* **PROBLEM**
In the records below, find the line with "contain zero as complex" and the line with "and each $x\in"; return exactly those lines and every line between them.

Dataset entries

· · · ·

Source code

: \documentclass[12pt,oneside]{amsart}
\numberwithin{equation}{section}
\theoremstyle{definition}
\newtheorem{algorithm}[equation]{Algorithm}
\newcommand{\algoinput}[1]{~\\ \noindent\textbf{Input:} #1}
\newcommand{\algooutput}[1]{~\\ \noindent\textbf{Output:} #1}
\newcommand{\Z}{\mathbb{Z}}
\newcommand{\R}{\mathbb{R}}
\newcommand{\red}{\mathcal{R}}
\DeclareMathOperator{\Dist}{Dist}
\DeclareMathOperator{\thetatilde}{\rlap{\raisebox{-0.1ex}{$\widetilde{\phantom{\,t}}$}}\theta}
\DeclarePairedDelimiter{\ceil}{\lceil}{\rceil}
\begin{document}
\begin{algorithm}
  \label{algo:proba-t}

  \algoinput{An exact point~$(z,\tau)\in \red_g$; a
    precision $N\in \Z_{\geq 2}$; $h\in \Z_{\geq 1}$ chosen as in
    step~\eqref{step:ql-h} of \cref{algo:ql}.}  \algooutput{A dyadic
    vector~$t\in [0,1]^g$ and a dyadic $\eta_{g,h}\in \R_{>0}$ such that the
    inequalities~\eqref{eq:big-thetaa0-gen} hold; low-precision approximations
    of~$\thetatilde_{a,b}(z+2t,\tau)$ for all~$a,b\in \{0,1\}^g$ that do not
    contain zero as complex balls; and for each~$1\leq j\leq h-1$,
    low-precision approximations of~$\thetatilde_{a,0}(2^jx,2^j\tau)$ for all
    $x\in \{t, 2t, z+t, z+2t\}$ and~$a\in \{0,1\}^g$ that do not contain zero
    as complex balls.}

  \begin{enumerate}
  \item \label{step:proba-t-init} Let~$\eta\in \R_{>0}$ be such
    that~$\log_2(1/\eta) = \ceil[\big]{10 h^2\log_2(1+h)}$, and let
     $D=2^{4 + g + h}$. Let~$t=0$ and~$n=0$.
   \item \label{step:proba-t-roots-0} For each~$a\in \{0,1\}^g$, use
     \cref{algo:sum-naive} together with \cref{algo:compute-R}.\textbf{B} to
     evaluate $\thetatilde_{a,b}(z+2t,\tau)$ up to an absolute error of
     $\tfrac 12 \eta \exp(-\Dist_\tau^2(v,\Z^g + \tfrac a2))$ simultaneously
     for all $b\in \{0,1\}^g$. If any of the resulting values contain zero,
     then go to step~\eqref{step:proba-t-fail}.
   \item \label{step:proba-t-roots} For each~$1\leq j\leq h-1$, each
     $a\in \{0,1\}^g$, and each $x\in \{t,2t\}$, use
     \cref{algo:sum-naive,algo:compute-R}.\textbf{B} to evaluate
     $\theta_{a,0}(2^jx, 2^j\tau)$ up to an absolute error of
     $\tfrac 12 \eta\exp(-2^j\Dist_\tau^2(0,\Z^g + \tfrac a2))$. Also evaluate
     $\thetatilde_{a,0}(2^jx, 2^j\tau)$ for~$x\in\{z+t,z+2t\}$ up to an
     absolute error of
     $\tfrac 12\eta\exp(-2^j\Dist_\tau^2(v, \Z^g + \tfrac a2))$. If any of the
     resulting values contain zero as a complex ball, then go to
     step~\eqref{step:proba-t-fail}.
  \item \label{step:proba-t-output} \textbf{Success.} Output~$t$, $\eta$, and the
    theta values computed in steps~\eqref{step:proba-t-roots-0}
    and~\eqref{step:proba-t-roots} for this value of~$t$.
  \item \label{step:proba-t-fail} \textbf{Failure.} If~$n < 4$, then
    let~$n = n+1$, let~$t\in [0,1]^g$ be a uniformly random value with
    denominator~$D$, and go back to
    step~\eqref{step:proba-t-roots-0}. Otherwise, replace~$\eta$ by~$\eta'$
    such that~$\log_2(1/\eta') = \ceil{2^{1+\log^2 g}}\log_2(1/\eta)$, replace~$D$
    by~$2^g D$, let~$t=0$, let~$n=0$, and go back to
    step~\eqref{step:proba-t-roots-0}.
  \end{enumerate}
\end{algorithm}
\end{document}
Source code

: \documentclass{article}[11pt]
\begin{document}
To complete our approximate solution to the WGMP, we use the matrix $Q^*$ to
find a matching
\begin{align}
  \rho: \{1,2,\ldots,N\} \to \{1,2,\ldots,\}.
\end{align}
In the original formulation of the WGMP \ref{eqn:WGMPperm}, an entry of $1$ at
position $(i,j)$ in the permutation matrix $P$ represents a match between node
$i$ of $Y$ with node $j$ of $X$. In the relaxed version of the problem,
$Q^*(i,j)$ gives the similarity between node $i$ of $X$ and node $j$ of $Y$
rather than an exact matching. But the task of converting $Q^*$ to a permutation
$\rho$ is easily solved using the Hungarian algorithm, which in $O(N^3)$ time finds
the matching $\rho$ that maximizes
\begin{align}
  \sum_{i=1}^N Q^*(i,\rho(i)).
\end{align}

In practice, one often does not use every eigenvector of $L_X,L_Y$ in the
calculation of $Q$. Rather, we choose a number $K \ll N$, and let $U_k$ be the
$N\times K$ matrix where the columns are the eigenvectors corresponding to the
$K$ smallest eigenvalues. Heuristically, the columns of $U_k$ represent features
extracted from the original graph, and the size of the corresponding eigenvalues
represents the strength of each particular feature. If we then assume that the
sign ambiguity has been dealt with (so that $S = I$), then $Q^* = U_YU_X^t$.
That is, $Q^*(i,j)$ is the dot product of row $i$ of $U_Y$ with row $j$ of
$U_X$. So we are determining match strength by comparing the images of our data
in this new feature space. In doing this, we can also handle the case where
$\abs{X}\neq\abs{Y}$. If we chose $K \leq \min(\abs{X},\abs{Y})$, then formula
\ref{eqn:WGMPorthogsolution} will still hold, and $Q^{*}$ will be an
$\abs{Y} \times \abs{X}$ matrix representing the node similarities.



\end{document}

· · · ·

* **TASK RESULT**
    contain zero as complex balls; and for each~$1\leq j\leq h-1$,
    low-precision approximations of~$\thetatilde_{a,0}(2^jx,2^j\tau)$ for all
    $x\in \{t, 2t, z+t, z+2t\}$ and~$a\in \{0,1\}^g$ that do not contain zero
    as complex balls.}

  \begin{enumerate}
  \item \label{step:proba-t-init} Let~$\eta\in \R_{>0}$ be such
    that~$\log_2(1/\eta) = \ceil[\big]{10 h^2\log_2(1+h)}$, and let
     $D=2^{4 + g + h}$. Let~$t=0$ and~$n=0$.
   \item \label{step:proba-t-roots-0} For each~$a\in \{0,1\}^g$, use
     \cref{algo:sum-naive} together with \cref{algo:compute-R}.\textbf{B} to
     evaluate $\thetatilde_{a,b}(z+2t,\tau)$ up to an absolute error of
     $\tfrac 12 \eta \exp(-\Dist_\tau^2(v,\Z^g + \tfrac a2))$ simultaneously
     for all $b\in \{0,1\}^g$. If any of the resulting values contain zero,
     then go to step~\eqref{step:proba-t-fail}.
   \item \label{step:proba-t-roots} For each~$1\leq j\leq h-1$, each
     $a\in \{0,1\}^g$, and each $x\in \{t,2t\}$, use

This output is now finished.